- [Your assignment] Starting with the first line below, reproduce each line exactly until you have included the one bearing "esus-web-api-1 flask atendimento load-csv".
***** Records to use *****
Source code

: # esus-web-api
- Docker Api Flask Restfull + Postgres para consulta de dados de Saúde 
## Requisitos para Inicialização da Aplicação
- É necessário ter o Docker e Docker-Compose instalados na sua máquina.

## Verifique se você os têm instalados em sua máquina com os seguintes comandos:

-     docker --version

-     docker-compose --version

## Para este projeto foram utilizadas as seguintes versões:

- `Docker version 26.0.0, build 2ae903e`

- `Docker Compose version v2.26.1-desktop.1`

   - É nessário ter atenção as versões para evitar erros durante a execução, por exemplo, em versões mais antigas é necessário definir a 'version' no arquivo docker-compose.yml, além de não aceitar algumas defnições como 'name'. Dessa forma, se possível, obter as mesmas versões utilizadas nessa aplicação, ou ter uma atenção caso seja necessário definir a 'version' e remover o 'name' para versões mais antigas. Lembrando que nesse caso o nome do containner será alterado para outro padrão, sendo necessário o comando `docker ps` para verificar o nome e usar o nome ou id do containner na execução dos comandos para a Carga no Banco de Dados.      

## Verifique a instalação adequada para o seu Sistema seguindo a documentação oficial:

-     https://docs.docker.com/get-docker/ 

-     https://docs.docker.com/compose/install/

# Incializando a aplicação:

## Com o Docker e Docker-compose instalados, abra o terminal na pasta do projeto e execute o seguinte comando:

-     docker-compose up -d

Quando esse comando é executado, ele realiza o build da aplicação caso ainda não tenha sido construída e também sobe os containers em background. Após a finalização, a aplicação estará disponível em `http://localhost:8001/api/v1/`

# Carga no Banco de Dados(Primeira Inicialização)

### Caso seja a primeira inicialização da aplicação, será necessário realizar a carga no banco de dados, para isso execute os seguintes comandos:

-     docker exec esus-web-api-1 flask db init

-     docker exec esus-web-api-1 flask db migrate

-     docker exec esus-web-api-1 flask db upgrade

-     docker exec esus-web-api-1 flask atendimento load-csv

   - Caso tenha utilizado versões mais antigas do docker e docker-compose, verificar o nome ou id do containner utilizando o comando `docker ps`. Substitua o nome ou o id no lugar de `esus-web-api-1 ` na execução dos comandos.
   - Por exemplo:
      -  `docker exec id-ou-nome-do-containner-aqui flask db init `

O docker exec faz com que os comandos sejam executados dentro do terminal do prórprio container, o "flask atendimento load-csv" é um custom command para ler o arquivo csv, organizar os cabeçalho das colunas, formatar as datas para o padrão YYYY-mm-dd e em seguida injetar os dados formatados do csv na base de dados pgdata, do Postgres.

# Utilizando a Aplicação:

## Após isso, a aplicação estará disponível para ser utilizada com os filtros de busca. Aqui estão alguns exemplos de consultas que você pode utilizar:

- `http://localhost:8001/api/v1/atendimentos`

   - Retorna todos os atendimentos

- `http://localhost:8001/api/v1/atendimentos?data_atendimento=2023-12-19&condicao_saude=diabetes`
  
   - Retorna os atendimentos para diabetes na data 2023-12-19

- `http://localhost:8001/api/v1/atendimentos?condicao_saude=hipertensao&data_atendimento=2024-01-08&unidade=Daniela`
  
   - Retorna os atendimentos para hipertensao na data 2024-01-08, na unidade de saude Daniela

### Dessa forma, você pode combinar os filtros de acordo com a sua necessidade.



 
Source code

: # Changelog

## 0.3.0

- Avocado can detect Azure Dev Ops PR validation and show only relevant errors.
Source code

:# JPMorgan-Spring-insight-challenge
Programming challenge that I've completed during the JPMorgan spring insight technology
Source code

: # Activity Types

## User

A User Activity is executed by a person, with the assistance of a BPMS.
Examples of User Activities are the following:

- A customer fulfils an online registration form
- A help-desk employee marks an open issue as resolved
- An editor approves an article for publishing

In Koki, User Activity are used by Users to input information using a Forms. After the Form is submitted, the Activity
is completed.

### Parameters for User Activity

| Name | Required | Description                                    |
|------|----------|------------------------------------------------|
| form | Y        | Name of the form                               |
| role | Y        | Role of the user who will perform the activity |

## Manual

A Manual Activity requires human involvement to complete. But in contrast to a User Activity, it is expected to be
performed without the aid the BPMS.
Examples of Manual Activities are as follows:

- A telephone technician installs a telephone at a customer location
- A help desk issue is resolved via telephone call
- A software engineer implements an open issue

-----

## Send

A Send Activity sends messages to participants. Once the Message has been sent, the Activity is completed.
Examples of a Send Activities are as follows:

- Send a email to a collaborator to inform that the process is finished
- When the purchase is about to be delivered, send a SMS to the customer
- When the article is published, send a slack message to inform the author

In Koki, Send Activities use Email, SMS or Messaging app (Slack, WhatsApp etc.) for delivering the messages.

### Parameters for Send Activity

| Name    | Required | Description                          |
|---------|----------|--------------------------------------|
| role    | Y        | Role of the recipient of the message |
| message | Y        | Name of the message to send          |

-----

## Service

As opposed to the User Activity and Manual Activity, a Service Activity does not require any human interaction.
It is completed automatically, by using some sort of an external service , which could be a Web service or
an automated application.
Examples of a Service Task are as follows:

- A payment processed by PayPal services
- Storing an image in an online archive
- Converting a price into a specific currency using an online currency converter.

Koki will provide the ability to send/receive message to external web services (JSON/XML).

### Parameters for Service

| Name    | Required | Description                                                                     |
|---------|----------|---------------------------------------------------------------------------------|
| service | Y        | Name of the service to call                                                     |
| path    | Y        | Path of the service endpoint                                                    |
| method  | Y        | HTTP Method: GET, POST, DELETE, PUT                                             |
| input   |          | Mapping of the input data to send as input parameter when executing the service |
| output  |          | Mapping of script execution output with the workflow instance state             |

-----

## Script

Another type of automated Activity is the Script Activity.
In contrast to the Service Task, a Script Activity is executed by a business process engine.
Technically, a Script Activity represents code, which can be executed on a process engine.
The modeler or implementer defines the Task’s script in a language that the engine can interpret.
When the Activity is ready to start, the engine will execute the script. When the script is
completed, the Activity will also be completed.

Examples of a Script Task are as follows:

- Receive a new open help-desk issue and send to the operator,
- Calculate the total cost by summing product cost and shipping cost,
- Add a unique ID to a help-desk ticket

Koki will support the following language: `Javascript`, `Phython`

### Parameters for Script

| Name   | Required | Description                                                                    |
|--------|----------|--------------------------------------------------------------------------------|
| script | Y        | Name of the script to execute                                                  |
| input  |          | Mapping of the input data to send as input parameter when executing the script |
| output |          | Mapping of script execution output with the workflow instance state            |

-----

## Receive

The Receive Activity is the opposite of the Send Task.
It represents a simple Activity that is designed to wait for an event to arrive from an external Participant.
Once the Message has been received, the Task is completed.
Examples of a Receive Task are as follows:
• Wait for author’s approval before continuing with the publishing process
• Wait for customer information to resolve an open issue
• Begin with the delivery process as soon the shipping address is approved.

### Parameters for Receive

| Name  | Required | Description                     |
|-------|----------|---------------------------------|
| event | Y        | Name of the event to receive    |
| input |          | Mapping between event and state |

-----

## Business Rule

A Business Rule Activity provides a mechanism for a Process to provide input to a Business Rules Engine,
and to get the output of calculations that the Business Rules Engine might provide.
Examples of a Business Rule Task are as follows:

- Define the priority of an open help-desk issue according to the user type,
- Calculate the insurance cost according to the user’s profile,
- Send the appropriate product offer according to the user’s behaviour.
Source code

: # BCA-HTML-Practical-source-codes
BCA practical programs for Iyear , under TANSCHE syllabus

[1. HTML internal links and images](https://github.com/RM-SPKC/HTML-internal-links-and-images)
*****
- [Solved exercise]
Source code

: # esus-web-api
- Docker Api Flask Restfull + Postgres para consulta de dados de Saúde 
## Requisitos para Inicialização da Aplicação
- É necessário ter o Docker e Docker-Compose instalados na sua máquina.

## Verifique se você os têm instalados em sua máquina com os seguintes comandos:

-     docker --version

-     docker-compose --version

## Para este projeto foram utilizadas as seguintes versões:

- `Docker version 26.0.0, build 2ae903e`

- `Docker Compose version v2.26.1-desktop.1`

   - É nessário ter atenção as versões para evitar erros durante a execução, por exemplo, em versões mais antigas é necessário definir a 'version' no arquivo docker-compose.yml, além de não aceitar algumas defnições como 'name'. Dessa forma, se possível, obter as mesmas versões utilizadas nessa aplicação, ou ter uma atenção caso seja necessário definir a 'version' e remover o 'name' para versões mais antigas. Lembrando que nesse caso o nome do containner será alterado para outro padrão, sendo necessário o comando `docker ps` para verificar o nome e usar o nome ou id do containner na execução dos comandos para a Carga no Banco de Dados.      

## Verifique a instalação adequada para o seu Sistema seguindo a documentação oficial:

-     https://docs.docker.com/get-docker/ 

-     https://docs.docker.com/compose/install/

# Incializando a aplicação:

## Com o Docker e Docker-compose instalados, abra o terminal na pasta do projeto e execute o seguinte comando:

-     docker-compose up -d

Quando esse comando é executado, ele realiza o build da aplicação caso ainda não tenha sido construída e também sobe os containers em background. Após a finalização, a aplicação estará disponível em `http://localhost:8001/api/v1/`

# Carga no Banco de Dados(Primeira Inicialização)

### Caso seja a primeira inicialização da aplicação, será necessário realizar a carga no banco de dados, para isso execute os seguintes comandos:

-     docker exec esus-web-api-1 flask db init

-     docker exec esus-web-api-1 flask db migrate

-     docker exec esus-web-api-1 flask db upgrade

-     docker exec esus-web-api-1 flask atendimento load-csv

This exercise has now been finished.